I recently had to have a technician come troubleshoot a phone issue at my home. I still have a landline with my cable provider. Mostly because it would be too expensive to change to a package without a phone. The landline does come in handy on occasion, so I needed to have it fixed. When I was speaking with the technician that came to fix things, I inquired about something the customer service people on the phone had said about upgrading my equipment. The field tech told me, “You don’t want that. Your old system is much better.” When he explained how the low voltage system would be replaced by a full voice over IP (VoIP) router, I agreed with him. My thoughts were mostly around the uptime of my phone in the event of a power outage.
Uptime is something that we have grown accustomed to in today’s world. If you don’t believe me, go unplug your wireless router for the next five minutes. If your family isn’t ready to burn you at the stake then you are luckier than most. For the rest of us we measure our happiness in the availability of services. Cloud email, streaming video, and Internet access all have to be available at the touch of a button. Whether it be for work or for personal use, uptime is very important in a connected world.
It still surprises me that people don’t focus on uptime as an important metric of their solutions. Selling redundant equipment or ensuring redundant paths should be one of the first considerations you have when planning a system. As Greg Ferro once told me, “When I tell you to buy one switch, I always mean two.” Backup equipment is as important as anything you can install.
You have to test your uptime as well. You don’t have to go to all the trouble of building your own chaos monkey, but you need to pull the plug on the primary every so often to be sure everything works. You also need to make sure that your backup systems are covered all the way down. Switches may function just fine with two control engines, but everything stops without power. Generators and battery backups are important. In the above case, I would need to put my entire network on a battery backup system in order to ensure I have the same phone uptime that I enjoy now with a relatively low-tech system.
You also have to account for other situations as well. Several gaming sites were taken offline recently due to the efforts of a group launching distributed denial of service (DDoS) attacks against soft targets like login servers. You have to make sure that the important aspects of your infrastructure are protected against external issues like this. Customers don’t know the difference between a security related attack and an outage. They all look the same in the eyes of a person paying for your service.
We should all strive to provide the most uptime possible for everything that we do. Potential customers may scoff at the idea of paying for extra parts they don’t currently use. That usually falls away once you explain what happens in the event of an outage. We should also strive to point out issues with contingency plans when we see them. Redundant circuits from a provider aren’t really redundant if they share the same last mile. You’ll never know how this affects you until you test your settings. When it comes to uptime, take nothing for granted. Test everything until you know that it won’t quit when failure happens.

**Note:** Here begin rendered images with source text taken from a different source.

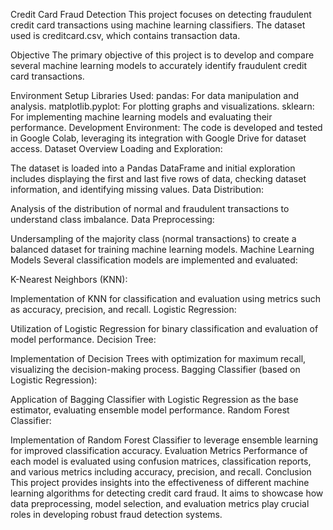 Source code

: Credit Card Fraud Detection
This project focuses on detecting fraudulent credit card transactions using machine learning classifiers. The dataset used is creditcard.csv, which contains transaction data.

Objective
The primary objective of this project is to develop and compare several machine learning models to accurately identify fraudulent credit card transactions.

Environment Setup
Libraries Used:
pandas: For data manipulation and analysis.
matplotlib.pyplot: For plotting graphs and visualizations.
sklearn: For implementing machine learning models and evaluating their performance.
Development Environment:
The code is developed and tested in Google Colab, leveraging its integration with Google Drive for dataset access.
Dataset Overview
Loading and Exploration:

The dataset is loaded into a Pandas DataFrame and initial exploration includes displaying the first and last five rows of data, checking dataset information, and identifying missing values.
Data Distribution:

Analysis of the distribution of normal and fraudulent transactions to understand class imbalance.
Data Preprocessing:

Undersampling of the majority class (normal transactions) to create a balanced dataset for training machine learning models.
Machine Learning Models
Several classification models are implemented and evaluated:

K-Nearest Neighbors (KNN):

Implementation of KNN for classification and evaluation using metrics such as accuracy, precision, and recall.
Logistic Regression:

Utilization of Logistic Regression for binary classification and evaluation of model performance.
Decision Tree:

Implementation of Decision Trees with optimization for maximum recall, visualizing the decision-making process.
Bagging Classifier (based on Logistic Regression):

Application of Bagging Classifier with Logistic Regression as the base estimator, evaluating ensemble model performance.
Random Forest Classifier:

Implementation of Random Forest Classifier to leverage ensemble learning for improved classification accuracy.
Evaluation Metrics
Performance of each model is evaluated using confusion matrices, classification reports, and various metrics including accuracy, precision, and recall.
Conclusion
This project provides insights into the effectiveness of different machine learning algorithms for detecting credit card fraud. It aims to showcase how data preprocessing, model selection, and evaluation metrics play crucial roles in developing robust fraud detection systems.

Don’t just plan for downtime. Forget how many nines you support. I was once told that a software vendor had “seven nines” of uptime. I responded by telling them, “that’s three seconds of downtime allowed per year. Wouldn’t it just be easier to say you never go down?” Rather than having the mindset that something will eventually fail you should instead have the idea that everything will stay up and running. It’s a subtle shift in thinking, but changing your perception does wonders for designing solutions that are always available.
Reblogged this on The Cosmopolitan Geek and commented:
Numbers mean things 🙂
I don’t agree with the last part: “Rather than having the mindset that something will eventually fail you should instead have the idea that everything will stay up and running.”
No no, customers and managers already have that idea which leads to awkward situations when something does fail. I do agree with you that the focus of networking operations should be at keeping things up and running (pro-active), not improving the speed at which you patch things up after failures and use that figure as ‘redundancy’ or ‘uptime’.